* WORK INSTRUCTION *
Every line below from the one with "Source code" through the one with "p(z_n = k \mid" should be retyped exactly, both ends included; no other lines and no pictures.

* MATERIAL SHOWN *
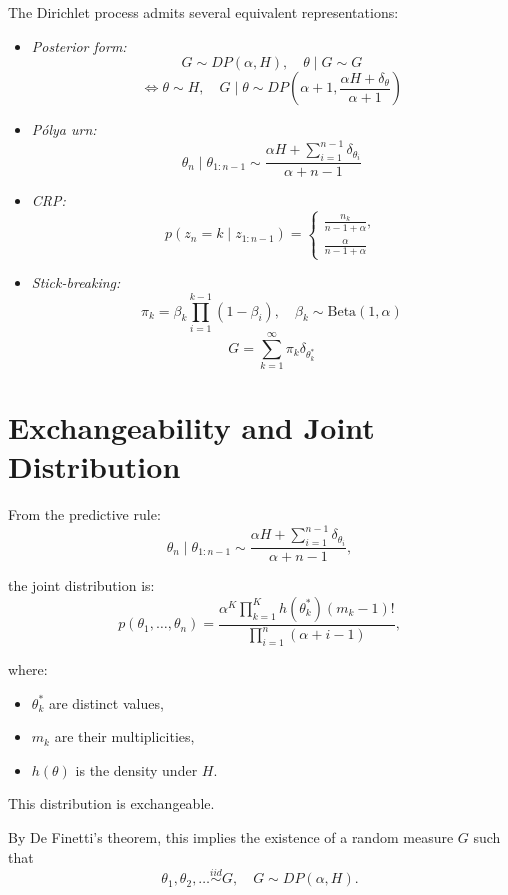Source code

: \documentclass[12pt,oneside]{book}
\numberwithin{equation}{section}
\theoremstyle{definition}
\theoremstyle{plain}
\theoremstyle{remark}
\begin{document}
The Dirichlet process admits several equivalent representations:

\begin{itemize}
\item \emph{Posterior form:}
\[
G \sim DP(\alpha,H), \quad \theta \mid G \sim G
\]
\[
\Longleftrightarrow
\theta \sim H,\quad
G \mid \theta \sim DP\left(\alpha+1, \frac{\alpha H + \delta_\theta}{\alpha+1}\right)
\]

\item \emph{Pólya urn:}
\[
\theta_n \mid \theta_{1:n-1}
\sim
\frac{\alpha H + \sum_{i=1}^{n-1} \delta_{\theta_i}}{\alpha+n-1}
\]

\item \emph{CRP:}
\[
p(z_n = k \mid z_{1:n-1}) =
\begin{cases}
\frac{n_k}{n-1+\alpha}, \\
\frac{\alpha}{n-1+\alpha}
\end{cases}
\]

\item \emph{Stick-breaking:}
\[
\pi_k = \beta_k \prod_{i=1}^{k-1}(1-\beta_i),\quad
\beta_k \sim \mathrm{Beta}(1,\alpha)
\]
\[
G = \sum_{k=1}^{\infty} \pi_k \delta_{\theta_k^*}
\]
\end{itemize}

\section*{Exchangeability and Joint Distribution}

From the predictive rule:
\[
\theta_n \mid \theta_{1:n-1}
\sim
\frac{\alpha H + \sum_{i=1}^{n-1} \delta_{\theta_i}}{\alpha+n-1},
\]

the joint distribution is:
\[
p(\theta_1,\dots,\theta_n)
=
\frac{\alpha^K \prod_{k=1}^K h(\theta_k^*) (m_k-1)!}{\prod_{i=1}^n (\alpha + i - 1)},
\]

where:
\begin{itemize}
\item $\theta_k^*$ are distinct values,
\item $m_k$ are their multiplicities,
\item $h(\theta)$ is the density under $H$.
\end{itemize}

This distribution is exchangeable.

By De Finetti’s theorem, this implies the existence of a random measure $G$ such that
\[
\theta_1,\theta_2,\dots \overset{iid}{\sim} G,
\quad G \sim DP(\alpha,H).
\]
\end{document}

==

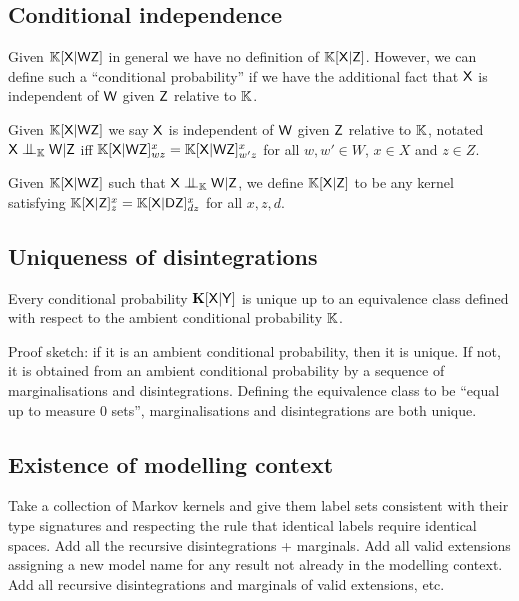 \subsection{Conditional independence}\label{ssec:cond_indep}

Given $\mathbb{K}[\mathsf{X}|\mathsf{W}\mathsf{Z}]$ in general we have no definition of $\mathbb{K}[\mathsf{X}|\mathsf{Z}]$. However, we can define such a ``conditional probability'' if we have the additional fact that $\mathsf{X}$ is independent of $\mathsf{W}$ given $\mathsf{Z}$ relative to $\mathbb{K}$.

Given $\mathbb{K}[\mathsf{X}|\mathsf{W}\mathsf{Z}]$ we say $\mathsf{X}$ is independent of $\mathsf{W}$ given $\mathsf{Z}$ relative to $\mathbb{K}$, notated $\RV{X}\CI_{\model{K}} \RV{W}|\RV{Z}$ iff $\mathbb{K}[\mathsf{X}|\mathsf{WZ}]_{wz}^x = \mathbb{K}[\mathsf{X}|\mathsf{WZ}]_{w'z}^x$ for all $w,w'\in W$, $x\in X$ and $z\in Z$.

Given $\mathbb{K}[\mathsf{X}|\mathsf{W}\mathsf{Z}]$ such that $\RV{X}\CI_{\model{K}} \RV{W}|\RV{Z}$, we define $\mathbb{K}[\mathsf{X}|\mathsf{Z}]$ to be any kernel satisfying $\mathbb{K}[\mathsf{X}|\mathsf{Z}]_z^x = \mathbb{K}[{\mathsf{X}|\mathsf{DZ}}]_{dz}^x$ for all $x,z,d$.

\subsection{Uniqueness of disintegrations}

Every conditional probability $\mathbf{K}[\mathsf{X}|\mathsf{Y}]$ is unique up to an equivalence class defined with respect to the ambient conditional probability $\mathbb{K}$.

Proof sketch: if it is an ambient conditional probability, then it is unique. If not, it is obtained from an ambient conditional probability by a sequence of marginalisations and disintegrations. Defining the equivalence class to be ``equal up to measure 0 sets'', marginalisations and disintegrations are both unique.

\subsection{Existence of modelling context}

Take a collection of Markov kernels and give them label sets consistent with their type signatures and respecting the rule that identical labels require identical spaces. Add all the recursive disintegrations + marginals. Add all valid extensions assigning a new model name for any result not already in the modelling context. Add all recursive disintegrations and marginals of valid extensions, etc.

* ANSWER TO THIS TASK *
Source code

: \documentclass[12pt,oneside]{book}
\numberwithin{equation}{section}
\theoremstyle{definition}
\theoremstyle{plain}
\theoremstyle{remark}
\begin{document}
The Dirichlet process admits several equivalent representations:

\begin{itemize}
\item \emph{Posterior form:}
\[
G \sim DP(\alpha,H), \quad \theta \mid G \sim G
\]
\[
\Longleftrightarrow
\theta \sim H,\quad
G \mid \theta \sim DP\left(\alpha+1, \frac{\alpha H + \delta_\theta}{\alpha+1}\right)
\]

\item \emph{Pólya urn:}
\[
\theta_n \mid \theta_{1:n-1}
\sim
\frac{\alpha H + \sum_{i=1}^{n-1} \delta_{\theta_i}}{\alpha+n-1}
\]

\item \emph{CRP:}
\[
p(z_n = k \mid z_{1:n-1}) =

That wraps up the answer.